:: Requirement ::
Scan the entries below for the word "tGolpe". Copy out every line in which it occurs.

Dataset entries:
※

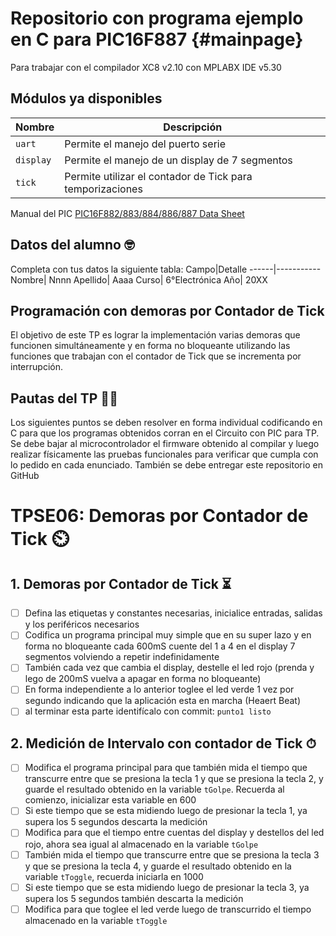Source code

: # Repositorio con programa ejemplo en C para PIC16F887 {#mainpage}
Para trabajar con el compilador XC8 v2.10 con MPLABX IDE v5.30
## Módulos ya disponibles
Nombre|Descripción
------|-----------
`uart`|Permite el manejo del puerto serie
`display`|Permite el manejo de un display de 7 segmentos
`tick`|Permite utilizar el contador de Tick para temporizaciones

Manual del PIC [PIC16F882/883/884/886/887 Data Sheet](https://ww1.microchip.com/downloads/en/DeviceDoc/40001291H.pdf)

## Datos del alumno :nerd_face:
Completa con tus datos la siguiente tabla:
Campo|Detalle
------|-----------
Nombre| Nnnn
Apellido| Aaaa
Curso| 6°Electrónica
Año| 20XX

## Programación con demoras por Contador de Tick
El objetivo de este TP es lograr la implementación varias demoras que funcionen simultáneamente y en forma no bloqueante utilizando las funciones que trabajan con el contador de Tick que se incrementa por interrupción.

## Pautas del TP :man_teacher:
Los siguientes puntos se deben resolver en forma individual codificando en C para que los programas obtenidos corran en el Circuito con PIC para TP. Se debe bajar al microcontrolador el firmware obtenido al compilar y luego realizar físicamente las pruebas funcionales para verificar que cumpla con lo pedido en cada enunciado. También se debe entregar este repositorio en GitHub

# TPSE06: Demoras por Contador de Tick :timer_clock:
## 1. Demoras por Contador de Tick ⏳
- [ ] Defina las etiquetas y constantes necesarias, inicialice entradas, salidas y los periféricos necesarios
- [ ] Codifica un programa principal muy simple que en su super lazo y en forma no bloqueante cada 600mS cuente del 1 a 4 en el display 7 segmentos volviendo a repetir indefinidamente
- [ ] También cada vez que cambia el display, destelle el led rojo (prenda y lego de 200mS vuelva a apagar en forma no bloqueante)
- [ ] En forma independiente a lo anterior toglee el led verde 1 vez por segundo indicando que la aplicación esta en marcha (Heaert Beat)
- [ ] al terminar esta parte identifícalo con commit: `punto1 listo`
## 2. Medición de Intervalo con contador de Tick ⏱
- [ ] Modifica el programa principal para que también mida el tiempo que transcurre entre que se presiona la tecla 1 y que se presiona la tecla 2, y guarde el resultado obtenido en la variable `tGolpe`. Recuerda al comienzo, inicializar esta variable en 600
- [ ] Si este tiempo que se esta midiendo luego de presionar la tecla 1, ya supera los 5 segundos descarta la medición
- [ ] Modifica para que el tiempo entre cuentas del display y destellos del led rojo, ahora sea igual al almacenado en la variable `tGolpe`
- [ ] También mida el tiempo que transcurre entre que se presiona la tecla 3 y que se presiona la tecla 4, y guarde el resultado obtenido en la variable `tToggle`, recuerda iniciarla en 1000
- [ ] Si este tiempo que se esta midiendo luego de presionar la tecla 3, ya supera los 5 segundos también descarta la medición
- [ ] Modifica para que toglee el led verde luego de transcurrido el tiempo almacenado en la variable `tToggle`
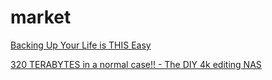 # market
[Backing Up Your Life is THIS Easy](https://youtu.be/mpxBmxj5mP0)

[320 TERABYTES in a normal case!! - The DIY 4k editing NAS](https://youtu.be/FAy9N1vX76o)

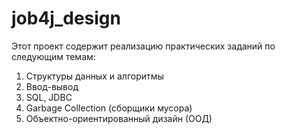 # job4j_design
Этот проект содержит реализацию практических заданий по следующим темам:
1) Структуры данных и алгоритмы
2) Ввод-вывод
3) SQL, JDBC
4) Garbage Collection (сборщики мусора)
5) Объектно-ориентированный дизайн (ООД)
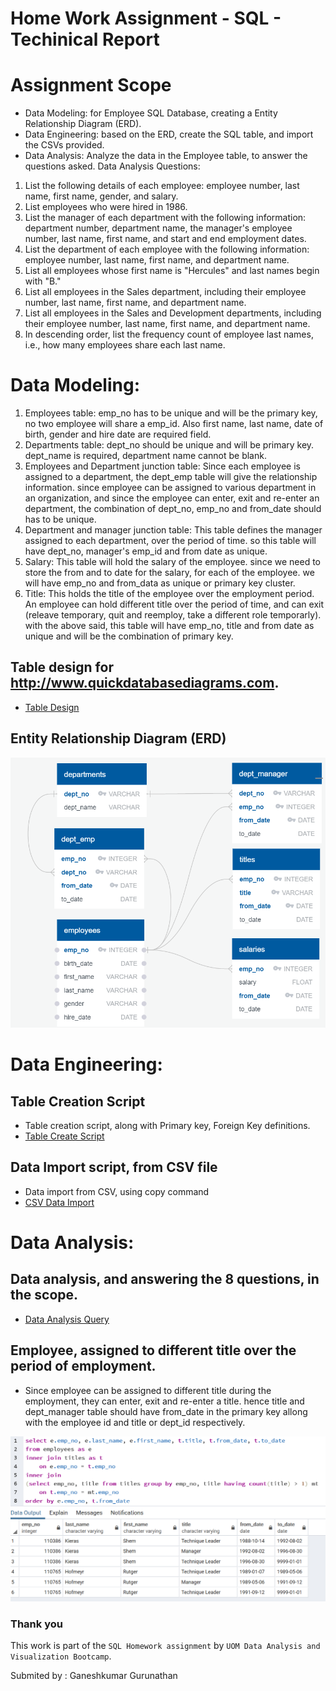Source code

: # Home Work Assignment - SQL - Techinical Report

# Assignment Scope

* Data Modeling: for Employee SQL Database, creating a Entity Relationship Diagram (ERD).
* Data Engineering: based on the ERD, create the SQL table, and import the CSVs provided.
* Data Analysis: Analyze the data in the Employee table, to answer the questions asked. 
Data Analysis Questions:
1. List the following details of each employee: employee number, last name, first name, gender, and salary.
2. List employees who were hired in 1986.
3. List the manager of each department with the following information: department number, department name, the manager's employee number, last name, first name, and start and end employment dates.
4. List the department of each employee with the following information: employee number, last name, first name, and department name.
5. List all employees whose first name is "Hercules" and last names begin with "B."
6. List all employees in the Sales department, including their employee number, last name, first name, and department name.
7. List all employees in the Sales and Development departments, including their employee number, last name, first name, and department name.
8. In descending order, list the frequency count of employee last names, i.e., how many employees share each last name.

# Data Modeling:
1. Employees table: 
    emp_no has to be unique and will be the primary key, no two employee will share a emp_id.
    Also first name, last name, date of birth, gender and hire date are required field. 
2. Departments table:
    dept_no should be unique and will be primary key.
    dept_name is required, department name cannot be blank.
3. Employees and Department junction table: 
    Since each employee is assigned to a department, the dept_emp table will give the relationship information.
    since employee can be assigned to various department in an organization, and since the employee can enter, exit and re-enter an department, the combination of dept_no, emp_no and from_date should has to be unique. 
4. Department and manager junction table:
    This table defines the manager assigned to each department, over the period of time. 
    so this table will have dept_no, manager's emp_id and from date as unique. 
5. Salary:
    This table will hold the salary of the employee.
    since we need to store the from and to date for the salary, for each of the employee. we will have emp_no and from_data as unique or primary key cluster. 
6. Title:
    This holds the title of the employee over the employment period. 
    An employee can hold different title over the period of time, and can exit (releave temporary, quit and reemploy, take a different role temporarly).
    with the above said, this table will have emp_no, title and from date as unique and will be the combination of primary key. 

## Table design for http://www.quickdatabasediagrams.com.
* [Table Design](Table_Design.txt)

## Entity Relationship Diagram (ERD)

![Entity Relationship Diagram](ERD_EmployeeSQL.png)

# Data Engineering:

## Table Creation Script
* Table creation script, along with Primary key, Foreign Key definitions. 
* [Table Create Script](Table_Create_Script.sql)

## Data Import script, from CSV file
* Data import from CSV, using copy command
* [CSV Data Import](CSV_Import_Query.sql)

# Data Analysis:
## Data analysis, and answering the 8 questions, in the scope.
* [Data Analysis Query](Data_Analysis_Query.sql)

## Employee, assigned to different title over the period of employment.
* Since employee can be assigned to different title during the employment, they can enter, exit and re-enter a title. hence title and dept_manager table should have from_date in the primary key allong with the employee id and title or dept_id respectively.

![Employee with repeated title](Analysis/Employee_Same_Title_Different_Time_Period.png)

### Thank you 

This work is part of the `SQL Homework assignment` by `UOM Data Analysis and Visualization Bootcamp`.

Submited by : Ganeshkumar Gurunathan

※

:: Result of the task ::
- [ ] Modifica el programa principal para que también mida el tiempo que transcurre entre que se presiona la tecla 1 y que se presiona la tecla 2, y guarde el resultado obtenido en la variable `tGolpe`. Recuerda al comienzo, inicializar esta variable en 600
- [ ] Modifica para que el tiempo entre cuentas del display y destellos del led rojo, ahora sea igual al almacenado en la variable `tGolpe`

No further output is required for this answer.